**Exercise goal:** The entries shown here must be retyped in full, with no pictures included.

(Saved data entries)
**********

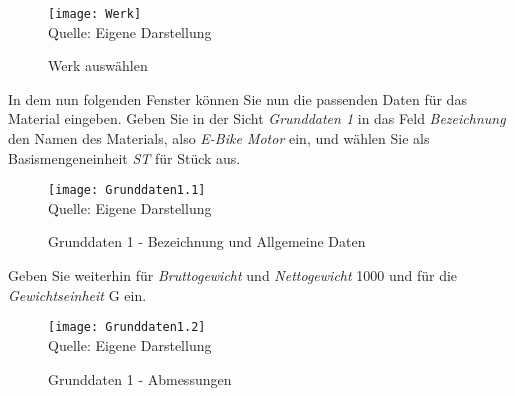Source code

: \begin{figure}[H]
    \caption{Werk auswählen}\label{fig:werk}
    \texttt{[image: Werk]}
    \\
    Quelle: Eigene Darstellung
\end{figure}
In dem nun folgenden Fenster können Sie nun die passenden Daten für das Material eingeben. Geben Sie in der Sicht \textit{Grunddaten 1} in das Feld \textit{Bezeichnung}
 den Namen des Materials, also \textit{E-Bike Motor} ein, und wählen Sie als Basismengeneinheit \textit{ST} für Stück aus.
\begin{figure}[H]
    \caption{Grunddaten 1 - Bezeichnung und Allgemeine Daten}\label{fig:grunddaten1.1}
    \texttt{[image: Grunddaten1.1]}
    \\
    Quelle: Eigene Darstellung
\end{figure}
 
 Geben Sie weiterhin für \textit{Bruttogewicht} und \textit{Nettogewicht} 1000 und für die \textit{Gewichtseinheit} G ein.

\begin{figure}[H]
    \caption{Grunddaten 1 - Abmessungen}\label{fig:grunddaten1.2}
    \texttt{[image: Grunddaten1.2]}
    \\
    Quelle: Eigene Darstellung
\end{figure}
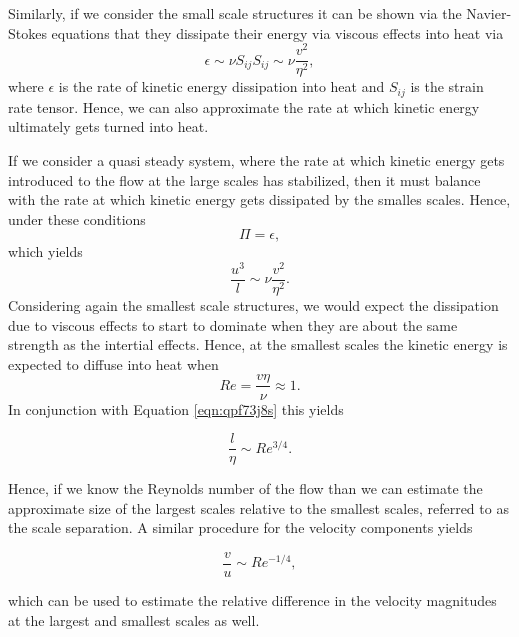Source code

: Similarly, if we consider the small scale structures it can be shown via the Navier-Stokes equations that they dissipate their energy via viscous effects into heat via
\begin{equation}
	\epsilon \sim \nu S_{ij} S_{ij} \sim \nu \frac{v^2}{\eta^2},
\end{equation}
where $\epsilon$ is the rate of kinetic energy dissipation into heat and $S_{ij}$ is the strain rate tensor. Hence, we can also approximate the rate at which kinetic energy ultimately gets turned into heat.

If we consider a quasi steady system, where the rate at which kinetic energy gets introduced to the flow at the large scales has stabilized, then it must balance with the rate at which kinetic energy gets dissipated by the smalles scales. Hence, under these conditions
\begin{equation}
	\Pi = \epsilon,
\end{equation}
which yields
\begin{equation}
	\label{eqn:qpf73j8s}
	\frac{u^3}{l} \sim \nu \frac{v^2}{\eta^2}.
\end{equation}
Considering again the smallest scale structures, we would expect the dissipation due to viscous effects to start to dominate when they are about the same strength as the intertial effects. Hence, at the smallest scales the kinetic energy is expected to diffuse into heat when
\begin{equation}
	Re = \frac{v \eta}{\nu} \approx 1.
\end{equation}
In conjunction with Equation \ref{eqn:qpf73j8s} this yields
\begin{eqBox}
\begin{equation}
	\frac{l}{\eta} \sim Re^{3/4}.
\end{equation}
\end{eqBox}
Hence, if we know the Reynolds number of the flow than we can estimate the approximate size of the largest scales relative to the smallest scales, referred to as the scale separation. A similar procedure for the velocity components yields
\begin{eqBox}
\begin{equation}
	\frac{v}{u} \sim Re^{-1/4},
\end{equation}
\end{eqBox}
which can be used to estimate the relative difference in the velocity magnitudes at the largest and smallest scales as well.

**********

**Exercise result:**
Source code

: \begin{figure}[H]
    \caption{Werk auswählen}\label{fig:werk}
    \texttt{[image: Werk]}
    \\
    Quelle: Eigene Darstellung
\end{figure}
In dem nun folgenden Fenster können Sie nun die passenden Daten für das Material eingeben. Geben Sie in der Sicht \textit{Grunddaten 1} in das Feld \textit{Bezeichnung}
 den Namen des Materials, also \textit{E-Bike Motor} ein, und wählen Sie als Basismengeneinheit \textit{ST} für Stück aus.
\begin{figure}[H]
    \caption{Grunddaten 1 - Bezeichnung und Allgemeine Daten}\label{fig:grunddaten1.1}
    \texttt{[image: Grunddaten1.1]}
    \\
    Quelle: Eigene Darstellung
\end{figure}
 
 Geben Sie weiterhin für \textit{Bruttogewicht} und \textit{Nettogewicht} 1000 und für die \textit{Gewichtseinheit} G ein.

\begin{figure}[H]
    \caption{Grunddaten 1 - Abmessungen}\label{fig:grunddaten1.2}
    \texttt{[image: Grunddaten1.2]}
    \\
    Quelle: Eigene Darstellung
\end{figure}
Source code

: Similarly, if we consider the small scale structures it can be shown via the Navier-Stokes equations that they dissipate their energy via viscous effects into heat via
\begin{equation}
	\epsilon \sim \nu S_{ij} S_{ij} \sim \nu \frac{v^2}{\eta^2},
\end{equation}
where $\epsilon$ is the rate of kinetic energy dissipation into heat and $S_{ij}$ is the strain rate tensor. Hence, we can also approximate the rate at which kinetic energy ultimately gets turned into heat.

If we consider a quasi steady system, where the rate at which kinetic energy gets introduced to the flow at the large scales has stabilized, then it must balance with the rate at which kinetic energy gets dissipated by the smalles scales. Hence, under these conditions
\begin{equation}
	\Pi = \epsilon,
\end{equation}
which yields
\begin{equation}
	\label{eqn:qpf73j8s}
	\frac{u^3}{l} \sim \nu \frac{v^2}{\eta^2}.
\end{equation}
Considering again the smallest scale structures, we would expect the dissipation due to viscous effects to start to dominate when they are about the same strength as the intertial effects. Hence, at the smallest scales the kinetic energy is expected to diffuse into heat when
\begin{equation}
	Re = \frac{v \eta}{\nu} \approx 1.
\end{equation}
In conjunction with Equation \ref{eqn:qpf73j8s} this yields
\begin{eqBox}
\begin{equation}
	\frac{l}{\eta} \sim Re^{3/4}.
\end{equation}
\end{eqBox}
Hence, if we know the Reynolds number of the flow than we can estimate the approximate size of the largest scales relative to the smallest scales, referred to as the scale separation. A similar procedure for the velocity components yields
\begin{eqBox}
\begin{equation}
	\frac{v}{u} \sim Re^{-1/4},
\end{equation}
\end{eqBox}
which can be used to estimate the relative difference in the velocity magnitudes at the largest and smallest scales as well.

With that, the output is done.